[Plain-text document sources]
- Opening Delimiter -

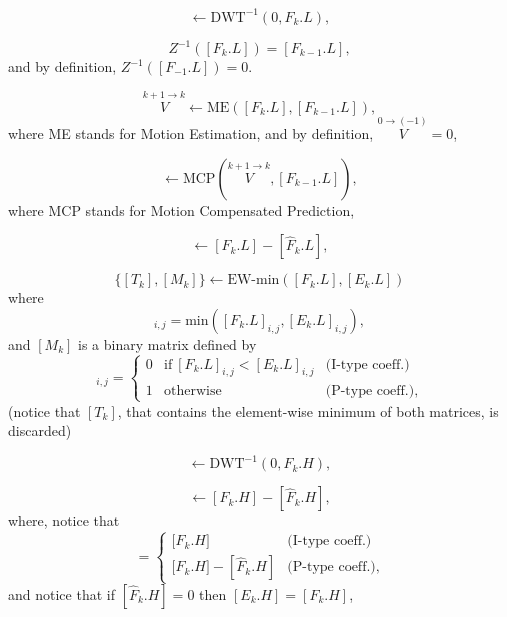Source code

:\begin{equation}
  [F_k.L] \leftarrow \text{DWT}^{-1}(0, F_k.L),
  \tag{b}
\end{equation}

\begin{equation}
  Z^{-1}([F_k.L]) = [F_{k-1}.L],
  \tag{c}
\end{equation}
and by definition, $Z^{-1}([F_{-1}.L]) = 0$.

\begin{equation}
  \overset{k+1\rightarrow k}{V} \leftarrow \text{ME}([F_k.L], [F_{k-1}.L]),
  \tag{d}
\end{equation}
where ME stands for Motion Estimation, and by definition,
$\overset{0\rightarrow (-1)}{V}=0$,

\begin{equation}
  [\hat{F}_k.L] \leftarrow \text{MCP}(\overset{k+1\rightarrow k}{V}, [F_{k-1}.L]),
  \tag{e}
\end{equation}
where MCP stands for Motion Compensated Prediction,

\begin{equation}
  [E_k.L] \leftarrow [F_k.L] - [\hat{F}_k.L],
  \tag{f}
\end{equation}

\begin{equation}
  \{[T_k],[M_k]\} \leftarrow \text{EW-min}([F_k.L], [E_k.L])
  \tag{g}
\end{equation}
where
\begin{equation}
  [T_k]_{i,j}=\text{min}([F_k.L]_{i,j}, [E_k.L]_{i,j}),
\end{equation}
and $[M_k]$ is a binary matrix defined by
\begin{equation}
  [M_k]_{i,j} = \left\{
  \begin{array}{lll}
    0 & \text{if}~[F_k.L]_{i,j} < [E_k.L]_{i,j} & \text{(I-type coeff.)} \\
    1 & \text{otherwise}                      & \text{(P-type coeff.)},
  \end{array}
  \right.
  \label{eq:matrix}
\end{equation}
(notice that $[T_k]$, that contains the element-wise minimum of both
matrices, is discarded)

\begin{equation}
  [F_k.H] \leftarrow \text{DWT}^{-1}(0, F_k.H),
  \tag{h}
\end{equation}

\begin{equation}
  [E_k.H] \leftarrow [F_k.H] - [\hat{F}_k.H],
  \tag{i}
\end{equation}
where, notice that
\begin{equation}
  [E_k.H] = \left\{
  \begin{array}{ll}
    {[}F_k.H{]}                 & \text{(I-type coeff.)}\\
    {[}F_k.H{]} - [\hat{F}_k.H] & \text{(P-type coeff.)},
  \end{array}
  \right.
\end{equation}
and notice that if $[\hat{F}_k.H]=0$ then $[E_k.H] = [F_k.H]$,

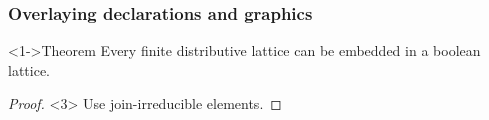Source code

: \documentclass{beamer}
\begin{document}
\begin{frame}
\frametitle{Overlaying declarations and graphics}

\begin{block}<1->{Theorem}
  Every finite distributive lattice can be embedded in a boolean lattice.
\end{block}
\begin{proof}<3>
Use join-irreducible elements.
\end{proof}
\end{frame}
\end{document}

- Closing Delimiter -

Pictures are to be left out; repeat all the remaining data exactly.

Source code

:\begin{equation}
  [F_k.L] \leftarrow \text{DWT}^{-1}(0, F_k.L),
  \tag{b}
\end{equation}

\begin{equation}
  Z^{-1}([F_k.L]) = [F_{k-1}.L],
  \tag{c}
\end{equation}
and by definition, $Z^{-1}([F_{-1}.L]) = 0$.

\begin{equation}
  \overset{k+1\rightarrow k}{V} \leftarrow \text{ME}([F_k.L], [F_{k-1}.L]),
  \tag{d}
\end{equation}
where ME stands for Motion Estimation, and by definition,
$\overset{0\rightarrow (-1)}{V}=0$,

\begin{equation}
  [\hat{F}_k.L] \leftarrow \text{MCP}(\overset{k+1\rightarrow k}{V}, [F_{k-1}.L]),
  \tag{e}
\end{equation}
where MCP stands for Motion Compensated Prediction,

\begin{equation}
  [E_k.L] \leftarrow [F_k.L] - [\hat{F}_k.L],
  \tag{f}
\end{equation}

\begin{equation}
  \{[T_k],[M_k]\} \leftarrow \text{EW-min}([F_k.L], [E_k.L])
  \tag{g}
\end{equation}
where
\begin{equation}
  [T_k]_{i,j}=\text{min}([F_k.L]_{i,j}, [E_k.L]_{i,j}),
\end{equation}
and $[M_k]$ is a binary matrix defined by
\begin{equation}
  [M_k]_{i,j} = \left\{
  \begin{array}{lll}
    0 & \text{if}~[F_k.L]_{i,j} < [E_k.L]_{i,j} & \text{(I-type coeff.)} \\
    1 & \text{otherwise}                      & \text{(P-type coeff.)},
  \end{array}
  \right.
  \label{eq:matrix}
\end{equation}
(notice that $[T_k]$, that contains the element-wise minimum of both
matrices, is discarded)

\begin{equation}
  [F_k.H] \leftarrow \text{DWT}^{-1}(0, F_k.H),
  \tag{h}
\end{equation}

\begin{equation}
  [E_k.H] \leftarrow [F_k.H] - [\hat{F}_k.H],
  \tag{i}
\end{equation}
where, notice that
\begin{equation}
  [E_k.H] = \left\{
  \begin{array}{ll}
    {[}F_k.H{]}                 & \text{(I-type coeff.)}\\
    {[}F_k.H{]} - [\hat{F}_k.H] & \text{(P-type coeff.)},
  \end{array}
  \right.
\end{equation}
and notice that if $[\hat{F}_k.H]=0$ then $[E_k.H] = [F_k.H]$,

Source code

: \documentclass{beamer}
\begin{document}
\begin{frame}
\frametitle{Overlaying declarations and graphics}

\begin{block}<1->{Theorem}
  Every finite distributive lattice can be embedded in a boolean lattice.
\end{block}
\begin{proof}<3>
Use join-irreducible elements.
\end{proof}
\end{frame}
\end{document}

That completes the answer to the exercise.